June 29, 2016 | Registered CommenterNATHANIEL R

Totally agreed with all of this review, which was also a joy to read. Maybe I like Malone less than others do, but I really enjoyed Heathcote and Lee. And everything you say about the hypnotic images goes equally for the sound, in my opinion. Weird to see a Karl Glusman picture where he isn't the one murdering people, or crushing their spirits, or baring his scrotum, or all three.

(AutoCorrect tried to change Heathcote to Healthcare, which struck me as hilarious.)

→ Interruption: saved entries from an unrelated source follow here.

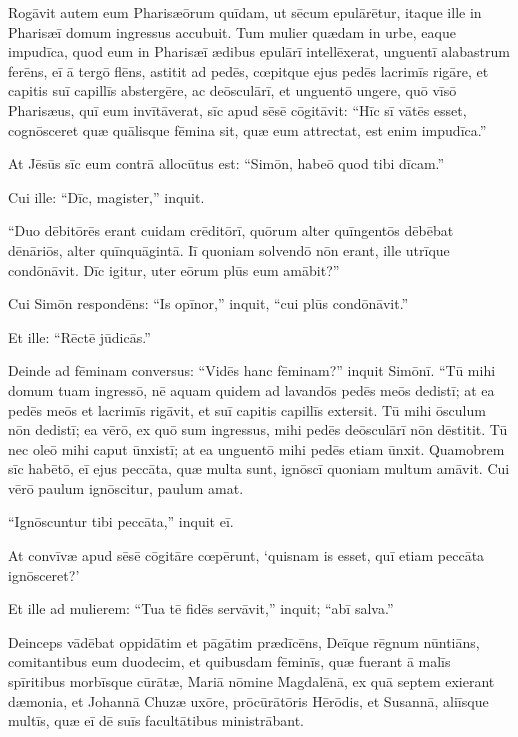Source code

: \Versus Rogāvit autem eum Pharisæōrum quīdam, ut sēcum epulārētur, itaque ille in Pharisæī domum ingressus accubuit.
\Versus Tum mulier quædam in urbe, eaque impudīca, quod eum in Pharisæī ædibus epulārī intellēxerat, unguentī alabastrum ferēns,
\Versus eī ā tergō flēns, astitit ad pedēs, cœpitque ejus pedēs lacrimīs rigāre, et capitis suī capillīs abstergēre, ac deōsculārī, et unguentō ungere,
\Versus quō vīsō Pharisæus, quī eum invītāverat, sīc apud sēsē cōgitāvit: ``Hīc sī vātēs esset, cognōsceret quæ quālisque fēmina sit, quæ eum attrectat, est enim impudīca.''

\Versus At Jēsūs sīc eum contrā allocūtus est: ``Simōn, habeō quod tibi dīcam.''

Cui ille: ``Dīc, magister,'' inquit.


\Versus ``Duo dēbitōrēs erant cuidam crēditōrī, quōrum alter quīngentōs dēbēbat dēnāriōs, alter quīnquāgintā.
\Versus Iī quoniam solvendō nōn erant, ille utrīque condōnāvit. Dīc igitur, uter eōrum plūs eum amābit?''

\Versus Cui Simōn respondēns: ``Is opīnor,'' inquit, ``cui plūs condōnāvit.''

Et ille: ``Rēctē jūdicās.''

\Versus Deinde ad fēminam conversus: ``Vidēs hanc fēminam?'' inquit Simōnī. ``Tū mihi domum tuam ingressō, nē aquam quidem ad lavandōs pedēs meōs dedistī; at ea pedēs meōs et lacrimīs rigāvit, et suī capitis capillīs extersit.
\Versus Tū mihi ōsculum nōn dedistī; ea vērō, ex quō sum ingressus, mihi pedēs deōsculārī nōn dēstitit.
\Versus Tū nec oleō mihi caput ūnxistī; at ea unguentō mihi pedēs etiam ūnxit.
\Versus Quamobrem sīc habētō, eī ejus peccāta, quæ multa sunt, ignōscī quoniam multum amāvit. Cui vērō paulum ignōscitur, paulum amat.

\Versus ``Ignōscuntur tibi peccāta,'' inquit eī.

\Versus At convīvæ apud sēsē cōgitāre cœpērunt, `quisnam is esset, quī etiam peccāta ignōsceret?'

\Versus Et ille ad mulierem: ``Tua tē fidēs servāvit,'' inquit; ``abī salva.''


\Caput
\Versus Deinceps vādēbat oppidātim et pāgātim prædīcēns, Deīque rēgnum nūntiāns, comitantibus eum duodecim,
\Versus et quibusdam fēminīs, quæ fuerant ā malīs spīritibus morbīsque cūrātæ, Mariā nōmine Magdalēnā, ex quā septem exierant dæmonia,
\Versus et Johannā Chuzæ uxōre, prōcūrātōris Hērōdis, et Susannā, aliīsque multīs, quæ eī dē suīs facultātibus ministrābant.

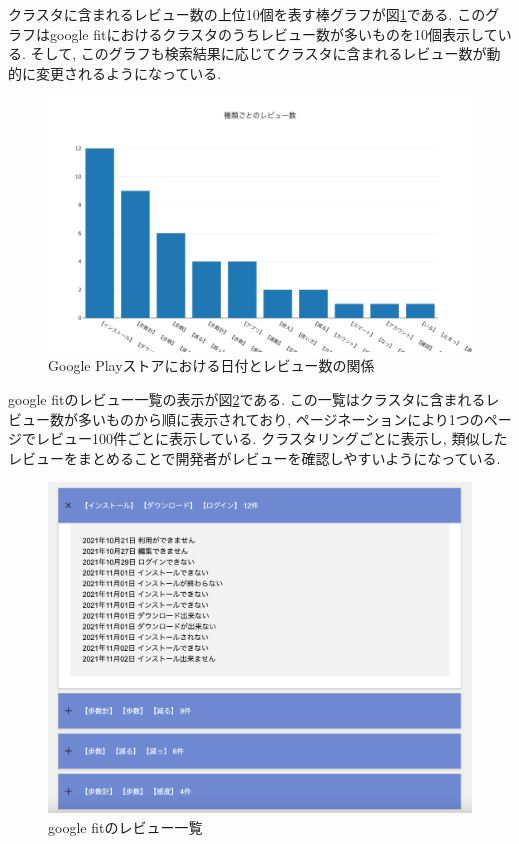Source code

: クラスタに含まれるレビュー数の上位10個を表す棒グラフが図\ref{fig:top10}である. このグラフはgoogle fitにおけるクラスタのうちレビュー数が多いものを10個表示している. 
そして, このグラフも検索結果に応じてクラスタに含まれるレビュー数が動的に変更されるようになっている. 

\begin{figure}[H]
  \centering
  \includegraphics[scale=0.3]
    {contents/images/top10.png}
  \caption{Google Playストアにおける日付とレビュー数の関係\label{fig:top10}}
\end{figure}

google fitのレビュー一覧の表示が図\ref{fig:review_items}である. この一覧はクラスタに含まれるレビュー数が多いものから順に表示されており, ページネーションにより1つのページでレビュー100件ごとに表示している. 
クラスタリングごとに表示し, 類似したレビューをまとめることで開発者がレビューを確認しやすいようになっている. 

\begin{figure}[H]
  \centering
  \includegraphics[scale=0.3]
    {contents/images/review_items.png}
  \caption{google fitのレビュー一覧\label{fig:review_items}}
\end{figure}

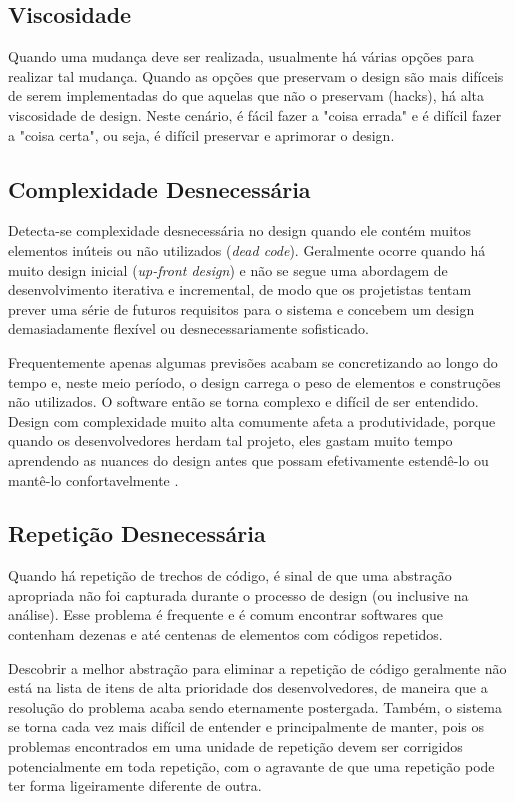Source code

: \subsection{Viscosidade}

Quando uma mudança deve ser realizada, usualmente há várias opções para realizar
tal mudança. Quando as opções que preservam o design são mais difíceis de serem
implementadas do que aquelas que não o preservam (hacks), há alta viscosidade 
de design. Neste cenário, é fácil fazer a "coisa errada" e é difícil fazer a
"coisa certa", ou seja, é difícil preservar e aprimorar o design.

\subsection{Complexidade Desnecessária}

Detecta-se complexidade desnecessária no design quando ele contém muitos 
elementos inúteis ou não utilizados (\textit{dead code}). Geralmente ocorre
quando há muito design inicial (\textit{up-front design}) e não se segue uma 
abordagem de desenvolvimento iterativa e incremental, de modo que os projetistas
tentam prever uma série de futuros requisitos para o sistema e concebem um 
design demasiadamente flexível ou desnecessariamente sofisticado. 

Frequentemente apenas algumas previsões acabam se concretizando ao longo do
tempo e, neste meio período, o design carrega o peso de elementos e construções 
não utilizados. O software então se torna complexo e difícil de ser entendido. 
Design com complexidade muito alta comumente afeta a produtividade, porque 
quando os desenvolvedores herdam tal projeto, eles gastam muito tempo 
aprendendo as nuances do design antes que possam efetivamente  estendê-lo ou
mantê-lo confortavelmente \cite{kerievsky}.

\subsection{Repetição Desnecessária}

Quando há repetição de trechos de código, é sinal de que uma abstração
apropriada não foi capturada durante o processo de design (ou inclusive na
análise). Esse problema é frequente e é comum encontrar softwares que contenham 
dezenas e até centenas de elementos com códigos repetidos. 

Descobrir a melhor abstração para eliminar a repetição de código geralmente não 
está na lista de itens de alta prioridade dos desenvolvedores, de maneira que a 
resolução do problema acaba sendo eternamente postergada. Também, o sistema se
torna cada vez mais difícil de entender e principalmente de manter, pois os 
problemas encontrados em uma unidade de repetição devem ser corrigidos
potencialmente  em toda repetição, com o agravante de que uma repetição pode
ter forma ligeiramente diferente de outra.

June 29, 2016 | Unregistered CommenterNick Davis

In a perfect world Jena Malone would get serious oscar consideration for this part

June 29, 2016 | Unregistered CommenterJake

Since they're removing this from most multiplexes near me after Wednesday I made sure to see it today. Keanu with the knife and the necrophilia scene stayed with me. The first because it was semi-erotic hearing Keanu say open wider and wish he was using something other than a knife. The MPAA stated there would be a scene of aberrant sexuality never occurred to me necrophilia was an option! NWR is a reason to go see movies in a theater which makes him one of our most important living auteurs.

July 6, 2016 | Unregistered Commenter/3rtful

I loved everything until the necrophilia scene. It was so shocking to me i completely threw me out of the film. If only it wasn't there. I'd consider it a masterpiece. Like a modern Suspiria.

September 24, 2016 | Unregistered CommenterAgent69

The scene bothered me too. But the audacity of it pushes Demon beyond its safe comforts of kink and satire.